This vignette explores more thoroughly some aspects of our work that might be overlooked in the other vignettes or in our paper. In particular, we will
If you’ve come here for the details, you’re in the right place 🙂
This Section supplements our Analysis of Single Cell ATAC-seq Data vignette.
Adapted from two review papers, Dixon et al. (2016) appearing in Molecular Cell and Szabo et al. (2019) appearing in Science Advances.
To understand TADs, we must first understand how a eukaryotic genome organises itself in space. Scientists already proposed, more than one hundred years ago, that chromosomes in “resting” interphase nuclei (i.e., not undergoing division) exist as chromosome territories. The figure below shows the writing of the late 19th century German zoologist Theodor Boveri, in which he described the looping of chromosomes amongst other ideas he had about “chromosome individuality.”
Obtained from Boveri (1909), available freely through the Biodiversity Heritage Library.
Similar to how chromosomes in the genome organise themselves territorially, each chromosome also has its own organisation, also referred to as chromosome folding. Within each chromosome are histone proteins, around which DNA is wound. Such compact DNA-histone complexes are called chromatin. The degree of packing of these complexes (i.e., how tightly compact or loose) is a dynamic process that depends on the stage of the cell cycle the cell is at.

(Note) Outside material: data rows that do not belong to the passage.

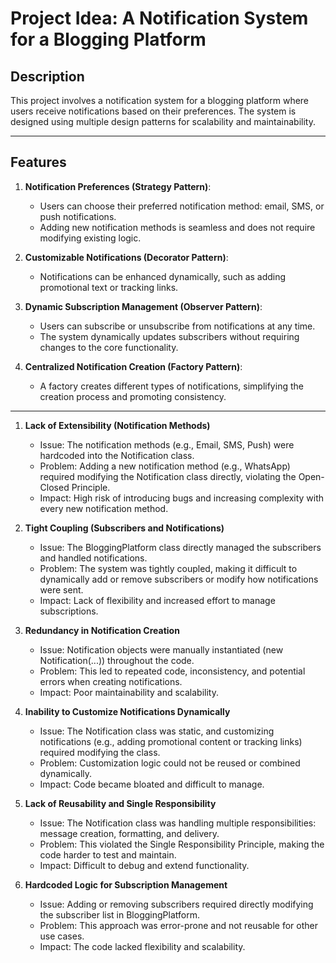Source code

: # Project Idea: **A Notification System for a Blogging Platform**

## **Description**
This project involves a notification system for a blogging platform where users receive notifications based on their preferences. The system is designed using multiple design patterns for scalability and maintainability.

---

## **Features**
1. **Notification Preferences (Strategy Pattern)**:
    - Users can choose their preferred notification method: email, SMS, or push notifications.
    - Adding new notification methods is seamless and does not require modifying existing logic.

2. **Customizable Notifications (Decorator Pattern)**:
    - Notifications can be enhanced dynamically, such as adding promotional text or tracking links.

3. **Dynamic Subscription Management (Observer Pattern)**:
    - Users can subscribe or unsubscribe from notifications at any time.
    - The system dynamically updates subscribers without requiring changes to the core functionality.

4. **Centralized Notification Creation (Factory Pattern)**:
    - A factory creates different types of notifications, simplifying the creation process and promoting consistency.

---
1. **Lack of Extensibility (Notification Methods)**
   - Issue: The notification methods (e.g., Email, SMS, Push) were hardcoded into the Notification class.
   - Problem: Adding a new notification method (e.g., WhatsApp) required modifying the Notification class directly, violating the Open-Closed Principle.
   - Impact: High risk of introducing bugs and increasing complexity with every new notification method. 
   
2. **Tight Coupling (Subscribers and Notifications)**
      - Issue: The BloggingPlatform class directly managed the subscribers and handled notifications.
      - Problem: The system was tightly coupled, making it difficult to dynamically add or remove subscribers or modify how notifications were sent.
      - Impact: Lack of flexibility and increased effort to manage subscriptions. 
3. **Redundancy in Notification Creation**
      - Issue: Notification objects were manually instantiated (new Notification(...)) throughout the code.
      - Problem: This led to repeated code, inconsistency, and potential errors when creating notifications.
      - Impact: Poor maintainability and scalability.
4. **Inability to Customize Notifications Dynamically**
      - Issue: The Notification class was static, and customizing notifications (e.g., adding promotional content or tracking links) required modifying the class.
      - Problem: Customization logic could not be reused or combined dynamically.
      - Impact: Code became bloated and difficult to manage.
5. **Lack of Reusability and Single Responsibility**
      - Issue: The Notification class was handling multiple responsibilities: message creation, formatting, and delivery.
      - Problem: This violated the Single Responsibility Principle, making the code harder to test and maintain.
      - Impact: Difficult to debug and extend functionality.
6. **Hardcoded Logic for Subscription Management**
      - Issue: Adding or removing subscribers required directly modifying the subscriber list in BloggingPlatform.
      - Problem: This approach was error-prone and not reusable for other use cases.
      - Impact: The code lacked flexibility and scalability.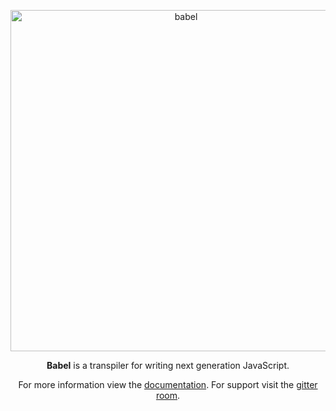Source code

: <p align="center">
  <img alt="babel" src="https://raw.githubusercontent.com/babel/logo/master/logo.png" width="546">
</p>

<p align="center">
  <strong>Babel</strong> is a transpiler for writing next generation JavaScript.
</p>

<p align="center">
  For more information view the <a href="https://babeljs.io/">documentation</a>. For
  support visit the <a href="https://gitter.im/babel/babel">gitter room</a>.
</p>
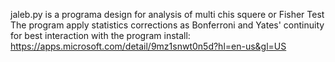 jaleb.py is a programa design for analysis of multi chis squere or Fisher Test
The program apply statistics corrections as Bonferroni and Yates' continuity
for best interaction with the program install: https://apps.microsoft.com/detail/9mz1snwt0n5d?hl=en-us&gl=US
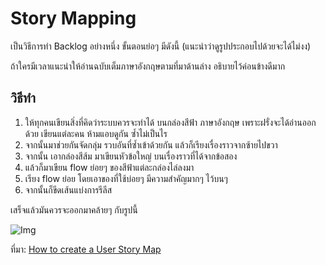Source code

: Story Mapping
===
เป็นวิธีการทำ Backlog อย่างหนึ่ง ขั้นตอนย่อๆ มีดังนี้ (แนะนำว่าดูรูปประกอบไปด้วยจะได้ไม่งง) 

ถ้าใครมีเวลาแนะนำให้อ่านฉบับเต็มภาษาอังกฤษตามที่มาด้านล่าง อธิบายไว้ค่อนข้างดีมาก

วิธีทำ
---
1. ให้ทุกคนเขียนสิ่งที่คิดว่าระบบควรจะทำได้ บนกล่องสีฟ้า ภาษาอังกฤษ เพราะฝรั่งจะได้อ่านออกด้วย เขียนแต่ละคน ห้ามแอบดูกัน 
ซ้ำไม่เป็นไร 
2. จากนั้นมาช่วยกันจัดกลุ่ม รวบอันที่ซ้ำเข้าด้วยกัน แล้วก็เรียงเรื่องราวจากซ้ายไปขวา 
3. จากนั้น เอากล่องสีส้ม มาเขียนหัวข้อใหญ่ บนเรื่องราวที่ได้จากข้อสอง
4. แล้วก็มาเขียน flow ย่อยๆ ของสีฟ้าแต่ละกล่องไล่ลงมา 
5. เรียง flow ย่อย โดยเอาของที่ใช้บ่อยๆ มีความสำคัญมากๆ ไว้บนๆ
6. จากนั้นก็ขีดเส้นแบ่งการรีลีส


เสร็จแล้วมันควรจะออกมาคล้ายๆ กับรูปนี้

![Img](http://3.bp.blogspot.com/-jySCPZkngcs/T2DrcIrEscI/AAAAAAAABw4/u1xrp-n0ISQ/s1600/UserStoryMap.png "abc")

ที่มา: [How to create a User Story Map](http://winnipegagilist.blogspot.com/2012/03/how-to-create-user-story-map.html)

Recent technologies have allowed the quantification of the folding patterns described above. Notably, chromosome conformation capture methods like Hi-C (Lieberman-Aiden et al., 2009) have uncovered folding patterns across different scales, measured through interactions (chromosomal contact frequencies). Here are two notable patterns:
The figure below provides a visualisation of these folding patterns.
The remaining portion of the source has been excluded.